WCI | 33

20.4K 1.9K 31
                                    

"Besar kecilnya masalah, pasti akan dirasakan oleh semua umat. Mereka tidak memandang fisik, ekonomi, atau status sosialnya. Semua, pasti kedapatan masalah. Tinggal menunggu porsi masing-masing."

-WCI-

✨✨✨

Namira menghela napasnya sepanjang mungkin. Dua minggu yang telah ia lewati dengan kertas soal dan lembar jawaban membuat otaknya seperti mati rasa.

Ia memang memiliki suami yang pintar, tapi bukan berarti ia akan ketularan pintar. Karena pelajaran yang ia lewati dengan senyum mengembang kini membuatnya tersiksa dan tidak mampu menyerap semua yang Kafka ajarkan.

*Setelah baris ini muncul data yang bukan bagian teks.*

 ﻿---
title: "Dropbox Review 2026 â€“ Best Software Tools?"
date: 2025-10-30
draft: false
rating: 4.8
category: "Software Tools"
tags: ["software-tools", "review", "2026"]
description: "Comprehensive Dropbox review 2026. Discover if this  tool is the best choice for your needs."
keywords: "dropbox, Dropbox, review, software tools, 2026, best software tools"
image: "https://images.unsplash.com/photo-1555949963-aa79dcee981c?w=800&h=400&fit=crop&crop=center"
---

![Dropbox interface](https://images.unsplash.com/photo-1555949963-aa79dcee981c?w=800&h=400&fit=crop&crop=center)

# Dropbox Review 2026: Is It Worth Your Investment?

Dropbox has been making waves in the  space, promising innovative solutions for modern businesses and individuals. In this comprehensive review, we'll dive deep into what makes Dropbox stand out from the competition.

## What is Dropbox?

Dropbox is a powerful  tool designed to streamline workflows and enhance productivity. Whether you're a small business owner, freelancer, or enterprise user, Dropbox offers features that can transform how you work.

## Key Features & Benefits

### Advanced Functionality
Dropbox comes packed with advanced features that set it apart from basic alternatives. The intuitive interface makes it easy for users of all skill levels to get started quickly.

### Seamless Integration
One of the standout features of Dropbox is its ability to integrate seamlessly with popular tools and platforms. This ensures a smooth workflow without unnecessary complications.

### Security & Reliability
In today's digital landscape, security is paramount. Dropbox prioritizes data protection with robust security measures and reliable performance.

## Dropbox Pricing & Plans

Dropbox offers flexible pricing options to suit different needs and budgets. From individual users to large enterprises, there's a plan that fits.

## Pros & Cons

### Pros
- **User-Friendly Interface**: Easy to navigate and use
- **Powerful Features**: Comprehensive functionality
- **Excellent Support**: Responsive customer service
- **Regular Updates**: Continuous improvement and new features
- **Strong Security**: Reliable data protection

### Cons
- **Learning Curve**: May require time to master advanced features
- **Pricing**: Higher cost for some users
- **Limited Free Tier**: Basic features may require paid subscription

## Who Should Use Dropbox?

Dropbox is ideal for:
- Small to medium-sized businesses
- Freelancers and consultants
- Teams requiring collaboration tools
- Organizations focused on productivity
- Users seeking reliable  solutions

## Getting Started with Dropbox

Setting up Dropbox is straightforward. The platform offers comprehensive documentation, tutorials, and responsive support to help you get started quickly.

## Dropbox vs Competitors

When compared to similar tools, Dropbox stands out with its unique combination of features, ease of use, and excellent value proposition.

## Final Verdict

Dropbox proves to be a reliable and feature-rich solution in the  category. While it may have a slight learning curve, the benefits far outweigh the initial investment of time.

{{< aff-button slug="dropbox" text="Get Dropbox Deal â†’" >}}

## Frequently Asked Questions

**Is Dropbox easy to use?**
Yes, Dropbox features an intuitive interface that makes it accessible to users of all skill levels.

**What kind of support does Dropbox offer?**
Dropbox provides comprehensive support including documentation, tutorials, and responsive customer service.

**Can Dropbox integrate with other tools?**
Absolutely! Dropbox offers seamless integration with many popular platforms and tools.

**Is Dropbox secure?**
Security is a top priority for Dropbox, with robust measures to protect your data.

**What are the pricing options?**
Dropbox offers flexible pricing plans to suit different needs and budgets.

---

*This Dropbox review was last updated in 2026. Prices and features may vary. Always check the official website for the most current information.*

Jadi, selama ini dia hanya menjawab semampunya. Soal nilainya bagus atau enggak, ia pasrahkan pada Allah SWT. Semoga ia mendapat nilai diatas delapan puluh. Pas-pas-an juga enggak pa-pa.

"Capek?" tanya Kafka yang muncul dari arah dapur. Di tangannya ada toples yang berisi keripik pisang dan segelas air putih dingin.

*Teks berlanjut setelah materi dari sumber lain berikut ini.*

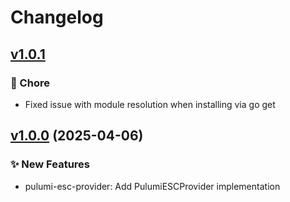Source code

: # Changelog

## [v1.0.1](https://github.com/bugcacher/open-feature-pulumi-esc-provider/releases/tag/v1.0.1)

### 🧹 Chore

- Fixed issue with module resolution when installing via go get

## [v1.0.0](https://github.com/bugcacher/open-feature-pulumi-esc-provider/releases/tag/v1.0.0) (2025-04-06)

### ✨ New Features

- pulumi-esc-provider: Add PulumiESCProvider implementation
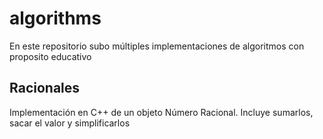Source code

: # algorithms

En este repositorio subo múltiples implementaciones de algoritmos con proposito educativo

## Racionales

Implementación en C++ de un objeto Número Racional. Incluye sumarlos, sacar el valor y simplificarlos
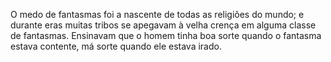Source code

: ﻿O medo de fantasmas foi a nascente de todas as religiões do mundo; e durante eras muitas tribos se apegavam à velha crença em alguma classe de fantasmas. Ensinavam que o homem tinha boa sorte quando o fantasma estava contente, má sorte quando ele estava irado.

Namira mengangguk lemah. "Pake banget!" jawabnya.

"Sini bersandar, ngumpulin energi," ujar Kafka dengan senyum manisnya.

Dan dengan senang hati, Namira menyenderkan kepalanya di bahu Kafka. Tangannya memeluk lengan lelaki itu dengan manja. Ruangan kelas yang jaraknya sangat jauh dengan Kafka membuatnya jarang bertemu dengan Kafka di sekolan.

"Buka mulut," pinta Kafka.

Namira membuka mulutnya. Mematuhi permintaan suami satu-satunya dan yang paling ia cintai. "Mas,"

"Hm?"

"Aku harus kuliah?" tanya Namira dengan alis berkerut.

"Terserah kamu. Kalau kamu mau kuliah, Mas tanggung. Kalau enggak, ya nggak Mas paksa."

Namira menutup matanya sebentar. "Aku kayaknya gak kuliah deh, Mas. Rumah lebih menarik daripada gedung besar itu."

"Yakin?" tanya Kafka sambil mengecup kening Namira sebentar.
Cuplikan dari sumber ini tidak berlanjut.